Not only was it run by an Australian (to the amazement of many japanese people Halloween is t an Australian custom) but it was held in November.

Anyway, we had 9 neighbourhood kids from 3 years old to 11 years old here for games and crafts and jack o lantern carving culminating in walking to each of their homes to trick or treat.

The kids all had a ball and got along really well, the boys made swords out of calendar paper and chased each other around while waiting to carve their pumpkins while the girls painstakingly decorated Halloween shaped cookies.

Everyone played bingo and mummy wrapping and "don't eat frank!" Which was a new game for me this year and was a blast.

I was having too much fun watching and organizing and helping the littlest ones do their craft and use the loo (memories!) that I took four photos all afternoon.

And I didn't purposely get the back of heads to save their privacy or anything- I was just that bad at taking pictures today.

Oh well, there's always next year!!

Don't eat frank!

Mummy wrapping team a

Team b


Bah humbug

Bah humbug. It's that time of the year again.

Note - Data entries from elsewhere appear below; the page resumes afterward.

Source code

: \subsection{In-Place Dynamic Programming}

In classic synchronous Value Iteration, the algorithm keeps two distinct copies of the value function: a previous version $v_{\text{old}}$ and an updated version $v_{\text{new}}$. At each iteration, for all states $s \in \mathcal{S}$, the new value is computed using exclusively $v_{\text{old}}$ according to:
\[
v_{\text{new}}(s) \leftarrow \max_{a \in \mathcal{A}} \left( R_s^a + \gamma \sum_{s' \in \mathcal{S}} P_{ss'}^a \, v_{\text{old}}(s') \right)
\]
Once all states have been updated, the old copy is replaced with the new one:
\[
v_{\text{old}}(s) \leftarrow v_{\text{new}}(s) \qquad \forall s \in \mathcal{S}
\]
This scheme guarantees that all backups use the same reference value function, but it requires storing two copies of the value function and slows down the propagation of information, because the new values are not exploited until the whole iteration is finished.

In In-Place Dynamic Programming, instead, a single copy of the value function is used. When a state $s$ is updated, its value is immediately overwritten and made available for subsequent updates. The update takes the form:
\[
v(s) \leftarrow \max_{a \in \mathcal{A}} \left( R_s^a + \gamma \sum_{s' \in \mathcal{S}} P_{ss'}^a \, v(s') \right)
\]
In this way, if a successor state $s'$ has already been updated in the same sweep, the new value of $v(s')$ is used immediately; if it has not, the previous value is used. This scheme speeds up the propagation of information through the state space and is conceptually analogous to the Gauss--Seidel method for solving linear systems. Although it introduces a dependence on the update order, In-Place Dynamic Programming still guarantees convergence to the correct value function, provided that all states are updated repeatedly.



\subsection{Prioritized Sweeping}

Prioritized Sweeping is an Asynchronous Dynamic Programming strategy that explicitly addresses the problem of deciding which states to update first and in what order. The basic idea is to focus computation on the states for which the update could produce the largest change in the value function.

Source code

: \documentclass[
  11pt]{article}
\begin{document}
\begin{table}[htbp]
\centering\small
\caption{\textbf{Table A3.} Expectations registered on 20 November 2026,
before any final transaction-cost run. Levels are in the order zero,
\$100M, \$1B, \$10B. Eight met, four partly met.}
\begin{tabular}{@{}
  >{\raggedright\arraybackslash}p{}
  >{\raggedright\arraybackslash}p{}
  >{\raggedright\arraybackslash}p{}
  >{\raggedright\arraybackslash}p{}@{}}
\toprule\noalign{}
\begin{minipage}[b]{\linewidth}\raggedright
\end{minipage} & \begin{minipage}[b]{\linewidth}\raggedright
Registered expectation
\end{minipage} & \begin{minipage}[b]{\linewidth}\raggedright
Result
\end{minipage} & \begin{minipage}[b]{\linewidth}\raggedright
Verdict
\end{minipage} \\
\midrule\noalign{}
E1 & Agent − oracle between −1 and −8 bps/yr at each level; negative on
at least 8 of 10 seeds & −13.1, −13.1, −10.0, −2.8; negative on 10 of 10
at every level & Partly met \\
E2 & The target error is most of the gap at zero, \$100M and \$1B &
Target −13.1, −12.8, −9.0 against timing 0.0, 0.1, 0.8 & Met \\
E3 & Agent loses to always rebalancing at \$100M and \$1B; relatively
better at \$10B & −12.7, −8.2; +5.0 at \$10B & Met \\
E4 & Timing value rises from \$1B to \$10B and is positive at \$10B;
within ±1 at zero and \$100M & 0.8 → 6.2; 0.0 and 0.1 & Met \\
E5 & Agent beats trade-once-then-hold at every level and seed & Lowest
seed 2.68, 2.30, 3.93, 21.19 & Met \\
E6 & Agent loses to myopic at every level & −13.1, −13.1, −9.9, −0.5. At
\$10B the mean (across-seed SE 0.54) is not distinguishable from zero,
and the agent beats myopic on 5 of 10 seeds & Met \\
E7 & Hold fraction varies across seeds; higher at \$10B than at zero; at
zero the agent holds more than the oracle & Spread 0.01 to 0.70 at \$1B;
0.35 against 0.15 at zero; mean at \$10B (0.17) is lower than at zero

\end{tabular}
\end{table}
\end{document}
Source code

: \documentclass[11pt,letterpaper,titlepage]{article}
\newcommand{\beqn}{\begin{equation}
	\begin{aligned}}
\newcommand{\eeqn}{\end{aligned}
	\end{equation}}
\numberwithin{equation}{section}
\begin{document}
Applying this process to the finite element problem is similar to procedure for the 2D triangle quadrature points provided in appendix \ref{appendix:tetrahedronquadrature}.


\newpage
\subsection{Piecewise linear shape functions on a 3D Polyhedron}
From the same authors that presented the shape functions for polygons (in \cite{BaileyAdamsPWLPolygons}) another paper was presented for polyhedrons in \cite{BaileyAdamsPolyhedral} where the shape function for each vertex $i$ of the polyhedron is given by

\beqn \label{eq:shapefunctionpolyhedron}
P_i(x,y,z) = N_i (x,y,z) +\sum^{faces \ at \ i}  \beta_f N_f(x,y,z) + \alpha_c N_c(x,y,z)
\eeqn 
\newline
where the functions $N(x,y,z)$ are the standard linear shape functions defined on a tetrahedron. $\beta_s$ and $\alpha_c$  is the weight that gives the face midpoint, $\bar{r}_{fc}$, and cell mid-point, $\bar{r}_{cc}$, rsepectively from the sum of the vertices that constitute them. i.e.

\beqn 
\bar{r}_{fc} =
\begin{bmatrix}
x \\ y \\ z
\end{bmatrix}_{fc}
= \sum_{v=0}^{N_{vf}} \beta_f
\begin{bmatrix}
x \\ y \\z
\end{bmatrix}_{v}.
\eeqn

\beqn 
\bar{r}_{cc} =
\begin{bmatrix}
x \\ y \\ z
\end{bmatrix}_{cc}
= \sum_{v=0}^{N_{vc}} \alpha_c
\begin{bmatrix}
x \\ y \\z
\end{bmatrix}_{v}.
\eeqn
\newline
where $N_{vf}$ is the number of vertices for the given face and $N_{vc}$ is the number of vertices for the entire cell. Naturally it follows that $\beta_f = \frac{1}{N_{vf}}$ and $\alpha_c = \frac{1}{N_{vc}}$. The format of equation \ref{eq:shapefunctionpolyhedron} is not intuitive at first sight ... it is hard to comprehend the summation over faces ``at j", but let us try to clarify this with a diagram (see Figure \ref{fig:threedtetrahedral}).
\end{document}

I know it's coming every year. As inevitable as death and taxes, but I'm still disappointed every year when I wake up to the first frosty morning. The first morning I have to find the window scraper and allow extra time in my schedule for warming up the car and scraping the windscreen before I go out.

It's all downhill from here- first frost, leafless trees, first frozen ground, first snow...

 Gyahhhh might as well just give up now. 

Harvest time

It was a wet old harvest this year which means slow, painful, muscle pulling, mud sucking, slimy, slippery, dirty slow progress.

Due to a number of factors beyond our control we did the cutting and hanging alone this year.

By we I mean k cut rice using a headlamp from 3-7 each morning and my mum and dad and I hung it during the day around my classes- nothing like a challenge huh??

It was the first experience for mum and dad and they rocked it!!

Serious. I offered tem references but they reckon it's not something they'll take up anytime soon.

Some rice was in areas where k couldn't even get the harvester in- think mud bath rather than straight mud so they got a chance to try cutting rice old school style!

This was the yeeeeeeehaaaaaaa moment we (they) cut the last bunch of rice- we still had another couple hours hanging work to go but seeing not a single bunch of rice standing anymore is a huge milestone!

The finished product. I stood across the road to try and get it all in to really show the size of the job.  You can see how muddy some areas are!

Bonus artistic shot of rice hanging as I think it looks really nice. Or maybe the sense of accomplishment at completing the job just makes it look beautiful to me!

We just need the rain to let up and a string of sunny days and we can finish the job and get the rice in bags and in the rice stock cupboard and I can stop worrying for a bit.

Until we start readying the field for next year's crop anyway!